The Dow Jones industrial average fell 1.9% to settle at 17,663 representing its steepest drop since October 9, 2014. The S&P 500 index slipped 1.7% to 2044. Both the Dow and S&P 500 are now in red from a year-to-date look.
The latest job data for February indicates that the U.S. economy added 297K jobs in February, far above the market expectation of 240K and the prior month’s tally of 239K. This was the 12thsuccessive month of over 200K job creation. In fact, the momentum became sound from 2014 which marked the best year of job generation since the late 1990s.
Unemployment dropped to a six-and-half low of 5.5%. Average hourly wages of $24.78 rose 48 cents over the past 12 months. All these spurred speculations over a sooner-than-expected rise in the Fed’s short-term interest rate.
There is no doubt that the Fed’s easy money policy was the maker of the U.S. stock market rally and now is now playing the role of the breaker too due to its looming tightening. While investors remain jittery over this likely step of the Fed, they should note that rising rates are not necessarily bad for stocks. In the face of rising rates, bond prices normally fall, instigating the ‘great rotation’ from bonds to stocks.
Following the job report, short-duration bond yields posted the biggest gain in a month while long-term yields spiked even further with the benchmark 10-year treasury yield registering its highest move in over a year. Yields on the two-year treasuries against long-dated yields expanded the most in more than two months, suggesting a likely faster-than-expected hike in rates, per analysts.

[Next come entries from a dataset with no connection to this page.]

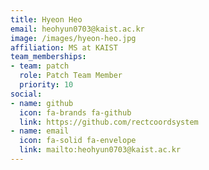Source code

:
 ```yaml
---
title: Hyeon Heo
email: heohyun0703@kaist.ac.kr
image: /images/hyeon-heo.jpg
affiliation: MS at KAIST
team_memberships:
- team: patch
  role: Patch Team Member
  priority: 10
social:
- name: github
  icon: fa-brands fa-github
  link: https://github.com/rectcoordsystem
- name: email
  icon: fa-solid fa-envelope
  link: mailto:heohyun0703@kaist.ac.kr
---
```




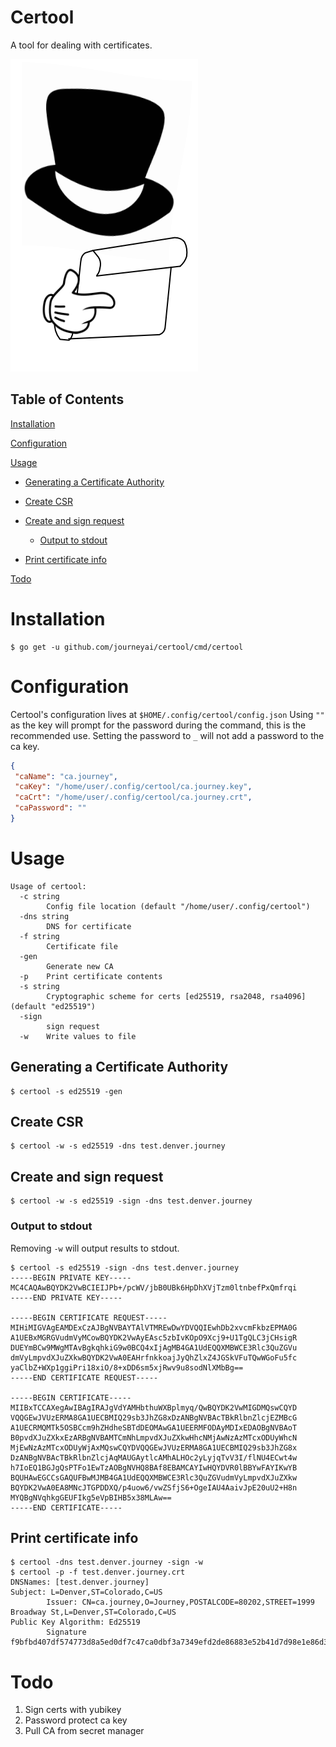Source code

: # Certool

A tool for dealing with certificates.

![certool](certool.png)

## Table of Contents

[Installation](#installation) 

[Configuration](#configuration) 

[Usage](#usage) 

  * [Generating a Certificate Authority](#generating-a-certificate-authority)
  
  * [Create CSR](#create-csr)
  
  * [Create and sign request](#create-and-sign-request)
  
    * [Output to stdout](#output-to-stdout)
    
  * [Print certificate info](#print-certificate-info)

[Todo](#todo)

# Installation

```
$ go get -u github.com/journeyai/certool/cmd/certool
```

# Configuration

Certool's configuration lives at `$HOME/.config/certool/config.json`
Using `""` as the key will prompt for the password during the command, this is the recommended use.  Setting the password to `_` will not add a password to the ca key. 

```json
{
 "caName": "ca.journey",
 "caKey": "/home/user/.config/certool/ca.journey.key",
 "caCrt": "/home/user/.config/certool/ca.journey.crt",
 "caPassword": ""
}
```

# Usage

```
Usage of certool:
  -c string
        Config file location (default "/home/user/.config/certool")
  -dns string
        DNS for certificate
  -f string
        Certificate file
  -gen
        Generate new CA
  -p    Print certificate contents
  -s string
        Cryptographic scheme for certs [ed25519, rsa2048, rsa4096] (default "ed25519")
  -sign
        sign request
  -w    Write values to file
```

## Generating a Certificate Authority

```
$ certool -s ed25519 -gen
```

## Create CSR

```
$ certool -w -s ed25519 -dns test.denver.journey
```

## Create and sign request

```
$ certool -w -s ed25519 -sign -dns test.denver.journey
```

### Output to stdout

Removing `-w` will output results to stdout.

```
$ certool -s ed25519 -sign -dns test.denver.journey
-----BEGIN PRIVATE KEY-----
MC4CAQAwBQYDK2VwBCIEIJPb+/pcWV/jbB0UBk6HpDhXVjTzm0ltnbefPxQmfrqi
-----END PRIVATE KEY-----

-----BEGIN CERTIFICATE REQUEST-----
MIHiMIGVAgEAMDExCzAJBgNVBAYTAlVTMREwDwYDVQQIEwhDb2xvcmFkbzEPMA0G
A1UEBxMGRGVudmVyMCowBQYDK2VwAyEAsc5zbIvKOpO9Xcj9+U1TgQLC3jCHsigR
DUEYmBCw9MWgMTAvBgkqhkiG9w0BCQ4xIjAgMB4GA1UdEQQXMBWCE3Rlc3QuZGVu
dmVyLmpvdXJuZXkwBQYDK2VwA0EAHrfnkkoajJyQhZlxZ4JGSkVFuTQwWGoFu5fc
yaClbZ+WXp1ggiPri18xiO/8+xDD6sm5xjRwv9u8sodNlXMbBg==
-----END CERTIFICATE REQUEST-----

-----BEGIN CERTIFICATE-----
MIIBxTCCAXegAwIBAgIRAJgVdYAMHbthuWXBplmyq/QwBQYDK2VwMIGDMQswCQYD
VQQGEwJVUzERMA8GA1UECBMIQ29sb3JhZG8xDzANBgNVBAcTBkRlbnZlcjEZMBcG
A1UECRMQMTk5OSBCcm9hZHdheSBTdDEOMAwGA1UEERMFODAyMDIxEDAOBgNVBAoT
B0pvdXJuZXkxEzARBgNVBAMTCmNhLmpvdXJuZXkwHhcNMjAwNzAzMTcxODUyWhcN
MjEwNzAzMTcxODUyWjAxMQswCQYDVQQGEwJVUzERMA8GA1UECBMIQ29sb3JhZG8x
DzANBgNVBAcTBkRlbnZlcjAqMAUGAytlcAMhALHOc2yLyjqTvV3I/flNU4ECwt4w
h7IoEQ1BGJgQsPTFo1EwTzAOBgNVHQ8BAf8EBAMCAYIwHQYDVR0lBBYwFAYIKwYB
BQUHAwEGCCsGAQUFBwMJMB4GA1UdEQQXMBWCE3Rlc3QuZGVudmVyLmpvdXJuZXkw
BQYDK2VwA0EA8MNcJTGPDDXQ/p4uow6/vwZSfjS6+OgeIAU4AaivJpE20uU2+H8n
MYQBgNVqhkgGEUFIkg5eVpBIHB5x38MLAw==
-----END CERTIFICATE-----

```

## Print certificate info

```
$ certool -dns test.denver.journey -sign -w                                                                                                                                                                
$ certool -p -f test.denver.journey.crt    
DNSNames: [test.denver.journey]
Subject: L=Denver,ST=Colorado,C=US
        Issuer: CN=ca.journey,O=Journey,POSTALCODE=80202,STREET=1999 Broadway St,L=Denver,ST=Colorado,C=US
Public Key Algorithm: Ed25519
        Signature f9bfbd407df574773d8a5ed0df7c47ca0dbf3a7349efd2de86883e52b41d7d98e1e86d34783e40082e16891d3dca9d950496e59225ced637cdec65c4248ae20d
```

# Todo

1. Sign certs with yubikey
1. Password protect ca key
1. Pull CA from secret manager
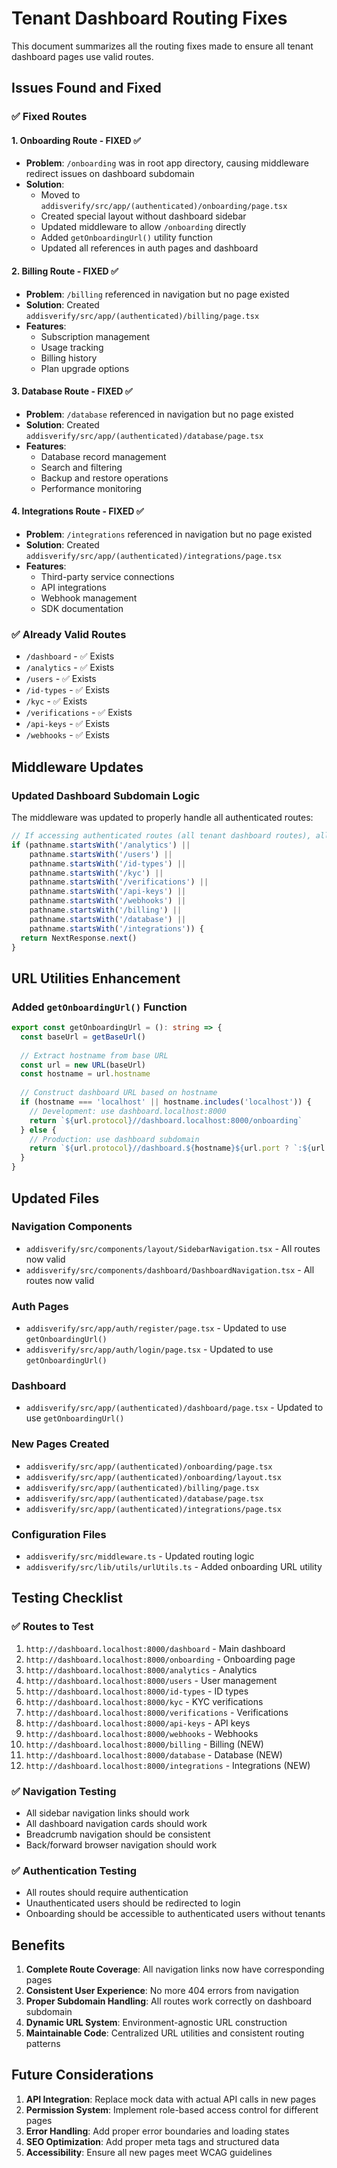 # Tenant Dashboard Routing Fixes

This document summarizes all the routing fixes made to ensure all tenant dashboard pages use valid routes.

## Issues Found and Fixed

### ✅ **Fixed Routes**

#### 1. **Onboarding Route** - FIXED ✅
- **Problem**: `/onboarding` was in root app directory, causing middleware redirect issues on dashboard subdomain
- **Solution**: 
  - Moved to `addisverify/src/app/(authenticated)/onboarding/page.tsx`
  - Created special layout without dashboard sidebar
  - Updated middleware to allow `/onboarding` directly
  - Added `getOnboardingUrl()` utility function
  - Updated all references in auth pages and dashboard

#### 2. **Billing Route** - FIXED ✅
- **Problem**: `/billing` referenced in navigation but no page existed
- **Solution**: Created `addisverify/src/app/(authenticated)/billing/page.tsx`
- **Features**: 
  - Subscription management
  - Usage tracking
  - Billing history
  - Plan upgrade options

#### 3. **Database Route** - FIXED ✅
- **Problem**: `/database` referenced in navigation but no page existed
- **Solution**: Created `addisverify/src/app/(authenticated)/database/page.tsx`
- **Features**:
  - Database record management
  - Search and filtering
  - Backup and restore operations
  - Performance monitoring

#### 4. **Integrations Route** - FIXED ✅
- **Problem**: `/integrations` referenced in navigation but no page existed
- **Solution**: Created `addisverify/src/app/(authenticated)/integrations/page.tsx`
- **Features**:
  - Third-party service connections
  - API integrations
  - Webhook management
  - SDK documentation

### ✅ **Already Valid Routes**
- `/dashboard` - ✅ Exists
- `/analytics` - ✅ Exists
- `/users` - ✅ Exists
- `/id-types` - ✅ Exists
- `/kyc` - ✅ Exists
- `/verifications` - ✅ Exists
- `/api-keys` - ✅ Exists
- `/webhooks` - ✅ Exists

## Middleware Updates

### Updated Dashboard Subdomain Logic
The middleware was updated to properly handle all authenticated routes:

```typescript
// If accessing authenticated routes (all tenant dashboard routes), allow them to proceed
if (pathname.startsWith('/analytics') || 
    pathname.startsWith('/users') || 
    pathname.startsWith('/id-types') || 
    pathname.startsWith('/kyc') || 
    pathname.startsWith('/verifications') || 
    pathname.startsWith('/api-keys') || 
    pathname.startsWith('/webhooks') || 
    pathname.startsWith('/billing') || 
    pathname.startsWith('/database') || 
    pathname.startsWith('/integrations')) {
  return NextResponse.next()
}
```

## URL Utilities Enhancement

### Added `getOnboardingUrl()` Function
```typescript
export const getOnboardingUrl = (): string => {
  const baseUrl = getBaseUrl()
  
  // Extract hostname from base URL
  const url = new URL(baseUrl)
  const hostname = url.hostname
  
  // Construct dashboard URL based on hostname
  if (hostname === 'localhost' || hostname.includes('localhost')) {
    // Development: use dashboard.localhost:8000
    return `${url.protocol}//dashboard.localhost:8000/onboarding`
  } else {
    // Production: use dashboard subdomain
    return `${url.protocol}//dashboard.${hostname}${url.port ? `:${url.port}` : ''}/onboarding`
  }
}
```

## Updated Files

### Navigation Components
- `addisverify/src/components/layout/SidebarNavigation.tsx` - All routes now valid
- `addisverify/src/components/dashboard/DashboardNavigation.tsx` - All routes now valid

### Auth Pages
- `addisverify/src/app/auth/register/page.tsx` - Updated to use `getOnboardingUrl()`
- `addisverify/src/app/auth/login/page.tsx` - Updated to use `getOnboardingUrl()`

### Dashboard
- `addisverify/src/app/(authenticated)/dashboard/page.tsx` - Updated to use `getOnboardingUrl()`

### New Pages Created
- `addisverify/src/app/(authenticated)/onboarding/page.tsx`
- `addisverify/src/app/(authenticated)/onboarding/layout.tsx`
- `addisverify/src/app/(authenticated)/billing/page.tsx`
- `addisverify/src/app/(authenticated)/database/page.tsx`
- `addisverify/src/app/(authenticated)/integrations/page.tsx`

### Configuration Files
- `addisverify/src/middleware.ts` - Updated routing logic
- `addisverify/src/lib/utils/urlUtils.ts` - Added onboarding URL utility

## Testing Checklist

### ✅ **Routes to Test**
1. `http://dashboard.localhost:8000/dashboard` - Main dashboard
2. `http://dashboard.localhost:8000/onboarding` - Onboarding page
3. `http://dashboard.localhost:8000/analytics` - Analytics
4. `http://dashboard.localhost:8000/users` - User management
5. `http://dashboard.localhost:8000/id-types` - ID types
6. `http://dashboard.localhost:8000/kyc` - KYC verifications
7. `http://dashboard.localhost:8000/verifications` - Verifications
8. `http://dashboard.localhost:8000/api-keys` - API keys
9. `http://dashboard.localhost:8000/webhooks` - Webhooks
10. `http://dashboard.localhost:8000/billing` - Billing (NEW)
11. `http://dashboard.localhost:8000/database` - Database (NEW)
12. `http://dashboard.localhost:8000/integrations` - Integrations (NEW)

### ✅ **Navigation Testing**
- All sidebar navigation links should work
- All dashboard navigation cards should work
- Breadcrumb navigation should be consistent
- Back/forward browser navigation should work

### ✅ **Authentication Testing**
- All routes should require authentication
- Unauthenticated users should be redirected to login
- Onboarding should be accessible to authenticated users without tenants

## Benefits

1. **Complete Route Coverage**: All navigation links now have corresponding pages
2. **Consistent User Experience**: No more 404 errors from navigation
3. **Proper Subdomain Handling**: All routes work correctly on dashboard subdomain
4. **Dynamic URL System**: Environment-agnostic URL construction
5. **Maintainable Code**: Centralized URL utilities and consistent routing patterns

## Future Considerations

1. **API Integration**: Replace mock data with actual API calls in new pages
2. **Permission System**: Implement role-based access control for different pages
3. **Error Handling**: Add proper error boundaries and loading states
4. **SEO Optimization**: Add proper meta tags and structured data
5. **Accessibility**: Ensure all new pages meet WCAG guidelines
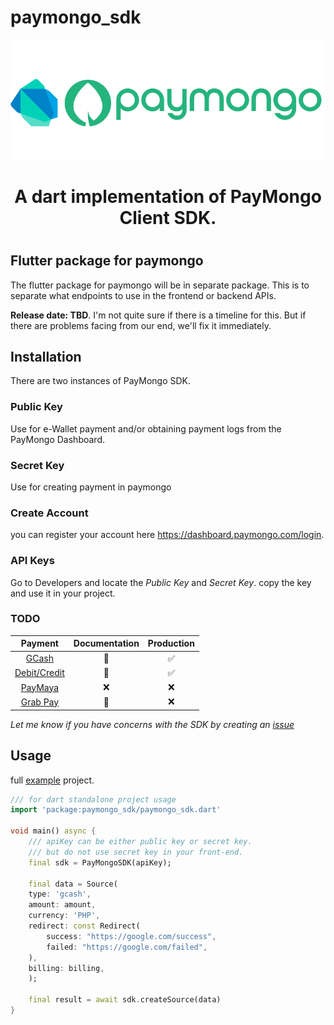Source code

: # paymongo_sdk
 
![PayMongo](assets/readme_headline.png)
<center><h1>A dart implementation of PayMongo Client SDK.<h1></center>

## Flutter package for paymongo

The flutter package for paymongo will be in separate package. This is to separate
what endpoints to use in the frontend or backend APIs.

**Release date: TBD**. I'm not quite sure if there is a timeline for this. But if there
are problems facing from our end, we'll fix it immediately.

## Installation

There are two instances of PayMongo SDK.

### Public Key
Use for e-Wallet payment and/or obtaining payment logs from the PayMongo Dashboard.

### Secret Key
Use for creating payment in paymongo


### Create Account
you can register your account here https://dashboard.paymongo.com/login.

### API Keys
Go to Developers and locate the _Public Key_ and _Secret Key_. 
copy the key and use it in your project.

### TODO
|                                   Payment                                   | Documentation | Production |
| :-------------------------------------------------------------------------: | :-----------: | :--------: |
|   [GCash](https://developers.paymongo.com/docs/accepting-gcash-payments)    |       🚧       |     ✅      |
|    [Debit/Credit](https://developers.paymongo.com/docs/accepting-cards)     |       🚧       |     ✅      |
| [PayMaya](https://developers.paymongo.com/docs/accepting-paymaya-payments)  |       ❌       |     ❌      |
| [Grab Pay](https://developers.paymongo.com/docs/accepting-grabpay-payments) |       🚧       |     ❌      |
_Let me know if you have concerns with the SDK by creating an [issue](https://github.com/ram231/paymongo_sdk/issues)_

## Usage

full [example](./example/lib/main.dart) project.

```dart
/// for dart standalone project usage
import 'package:paymongo_sdk/paymongo_sdk.dart'

void main() async {
    /// apiKey can be either public key or secret key.
    /// but do not use secret key in your front-end.
    final sdk = PayMongoSDK(apiKey);

    final data = Source(
    type: 'gcash',
    amount: amount,
    currency: 'PHP',
    redirect: const Redirect(
        success: "https://google.com/success",
        failed: "https://google.com/failed",
    ),
    billing: billing,
    );

    final result = await sdk.createSource(data)
}

```

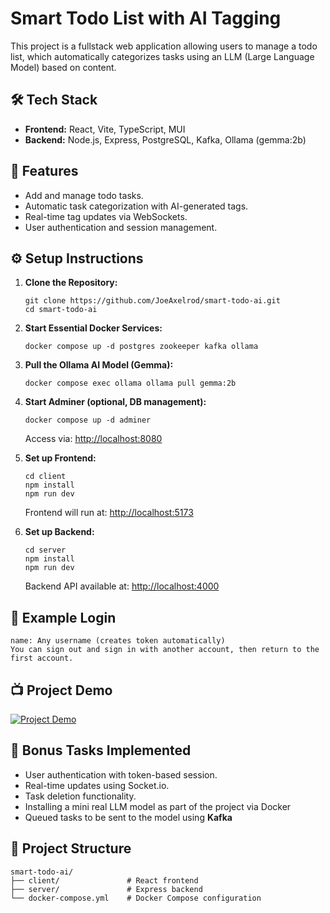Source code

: 
Smart Todo List with AI Tagging
===============================

This project is a fullstack web application allowing users to manage a todo list, which automatically categorizes tasks using an LLM (Large Language Model) based on content.

🛠️ Tech Stack
--------------

*   **Frontend:** React, Vite, TypeScript, MUI
*   **Backend:** Node.js, Express, PostgreSQL, Kafka, Ollama (gemma:2b)

🚀 Features
-----------

*   Add and manage todo tasks.
*   Automatic task categorization with AI-generated tags.
*   Real-time tag updates via WebSockets.
*   User authentication and session management.

⚙️ Setup Instructions
---------------------

1.  **Clone the Repository:**
    
        git clone https://github.com/JoeAxelrod/smart-todo-ai.git
        cd smart-todo-ai
    
2.  **Start Essential Docker Services:**
    
        docker compose up -d postgres zookeeper kafka ollama
    
3.  **Pull the Ollama AI Model (Gemma):**
    
        docker compose exec ollama ollama pull gemma:2b
    
4.  **Start Adminer (optional, DB management):**
    
        docker compose up -d adminer
    
    Access via: [http://localhost:8080](http://localhost:8080)
5.  **Set up Frontend:**
    
        cd client
        npm install
        npm run dev
    
    Frontend will run at: [http://localhost:5173](http://localhost:5173)
6.  **Set up Backend:**
    
        cd server
        npm install
        npm run dev
    
    Backend API available at: [http://localhost:4000](http://localhost:4000)

🔑 Example Login
----------------

    name: Any username (creates token automatically)
    You can sign out and sign in with another account, then return to the first account.

📺 Project Demo
---------------

[![Project Demo](https://i9.ytimg.com/vi/WSl_B8qAZyM/mqdefault.jpg?sqp=CNDU5MIG&rs=AOn4CLBuQJk0Cd4hPDchuxkeXMNBHZbkDg&retry=2)](https://www.youtube.com/watch?v=WSl_B8qAZyM)


🎯 Bonus Tasks Implemented
--------------------------

*   User authentication with token-based session.
*   Real-time updates using Socket.io.
*   Task deletion functionality.
*   Installing a mini real LLM model as part of the project via Docker
*   Queued tasks to be sent to the model using **Kafka**

📂 Project Structure
--------------------

```text
smart-todo-ai/
├── client/               # React frontend
├── server/               # Express backend
└── docker-compose.yml    # Docker Compose configuration
```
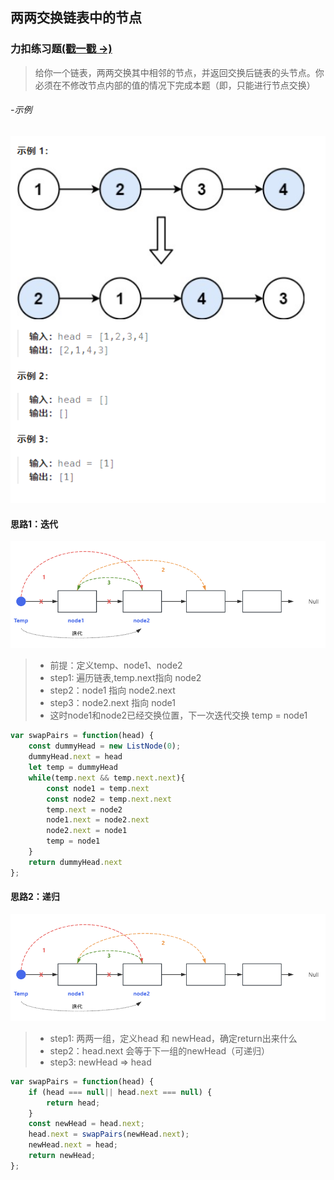 ## 两两交换链表中的节点

### 力扣练习题[(戳一戳 ->)](https://leetcode.cn/problems/swap-nodes-in-pairs/description/)

> 给你一个链表，两两交换其中相邻的节点，并返回交换后链表的头节点。你必须在不修改节点内部的值的情况下完成本题（即，只能进行节点交换）

###### -示例
![图片](../../../public/lc_l13.png)


#### 思路1：迭代
![图片](../../../public/lc_l14.png)

> - 前提：定义temp、node1、node2
> - step1: 遍历链表,temp.next指向 node2
> - step2：node1 指向 node2.next
> - step3：node2.next 指向 node1
> - 这时node1和node2已经交换位置，下一次迭代交换 temp = node1 

```js
var swapPairs = function(head) {
    const dummyHead = new ListNode(0);
    dummyHead.next = head
    let temp = dummyHead
    while(temp.next && temp.next.next){
        const node1 = temp.next
        const node2 = temp.next.next
        temp.next = node2
        node1.next = node2.next
        node2.next = node1
        temp = node1
    }
    return dummyHead.next
};
```

#### 思路2：递归

![图片](../../../public/lc_l14.png)

> - step1: 两两一组，定义head 和 newHead，确定return出来什么
> - step2：head.next 会等于下一组的newHead（可递归）
> - step3: newHead => head

```js
var swapPairs = function(head) {
    if (head === null|| head.next === null) {
        return head;
    }
    const newHead = head.next;
    head.next = swapPairs(newHead.next);
    newHead.next = head;
    return newHead;
};
```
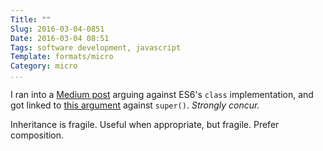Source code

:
 ```yaml
---
Title: ""
Slug: 2016-03-04-0851
Date: 2016-03-04 08:51
Tags: software development, javascript
Template: formats/micro
Category: micro
...
```


I ran into a [Medium post] arguing against ES6's `class` implementation, and got linked to [this argument] against `super()`. *Strongly concur.*

[Medium post]: https://medium.com/javascript-scene/how-to-fix-the-es6-class-keyword-2d42bb3f4caf#.syiwijz9h
[this argument]: http://martinfowler.com/bliki/CallSuper.html

Inheritance is fragile. Useful when appropriate, but fragile. Prefer composition.
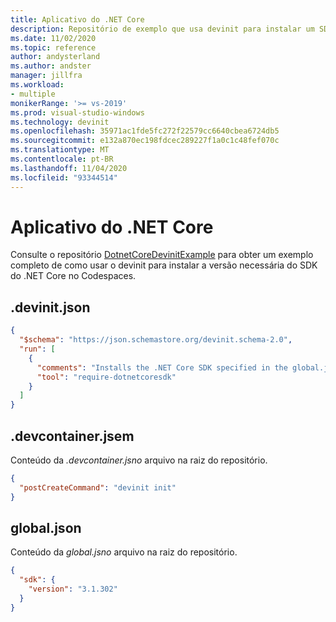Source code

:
 ```yaml
---
title: Aplicativo do .NET Core
description: Repositório de exemplo que usa devinit para instalar um SDK do .NET Core específico.
ms.date: 11/02/2020
ms.topic: reference
author: andysterland
ms.author: andster
manager: jillfra
ms.workload:
- multiple
monikerRange: '>= vs-2019'
ms.prod: visual-studio-windows
ms.technology: devinit
ms.openlocfilehash: 35971ac1fde5fc272f22579cc6640cbea6724db5
ms.sourcegitcommit: e132a870ec198fdcec289227f1a0c1c48fef070c
ms.translationtype: MT
ms.contentlocale: pt-BR
ms.lasthandoff: 11/04/2020
ms.locfileid: "93344514"
---
```

# <a name="net-core-app"></a>Aplicativo do .NET Core

Consulte o repositório [DotnetCoreDevinitExample](https://github.com/microsoft/DotnetCoreDevinitExample) para obter um exemplo completo de como usar o devinit para instalar a versão necessária do SDK do .NET Core no Codespaces.

## <a name="devinitjson"></a>.devinit.json

```json
{
  "$schema": "https://json.schemastore.org/devinit.schema-2.0",
  "run": [
    {
      "comments": "Installs the .NET Core SDK specified in the global.json file.",
      "tool": "require-dotnetcoresdk"
    }
  ]
}
```

## <a name="devcontainerjson"></a>.devcontainer.jsem

Conteúdo da _.devcontainer.jsno_ arquivo na raiz do repositório.

```json
{
  "postCreateCommand": "devinit init"
}
```

## <a name="globaljson"></a>global.json

Conteúdo da _global.jsno_ arquivo na raiz do repositório.

```json
{
  "sdk": {
    "version": "3.1.302"
  }
}
```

While we will see several more wild sessions in the equity market as and when the domestic economy turns up with upbeat economic data, investors should note that there are a few sectors which stand to benefit from the rising rates. Financials is one of them. Below we have highlighted three financial ETFs which are worth a look during the process of Fed tightening.
Regional Bank ETFs
A rising interest rate scenario would be highly profitable for the banking sector. This is because banks borrow money at short-term rates and lend the capital at long-term rates. Following the job report, rising yields have led to a widening spread between long- and short-term rates, thereby benefiting the net interest margin earned by banks. Further, U.S. banks now have much stronger balance sheets.
Thanks to the widening spread between short and long-dated yields, regional bank ETFs emerged as winners in the recent sessions. SPDR S&P Regional Banking ETF (KRE) is one such gainer. This is one of largest and the most popular ETFs in the banking space with AUM of nearly $1.63 billion and average daily volume of more than 4 million shares.
The product follows the S&P Regional Banks Select Industry Index, charging investors 35 basis points a year in fees. Holding 86 securities in its basket, the fund is widely spread out across each security, which minimizes the company specific risk thanks to an equal-weigh approach.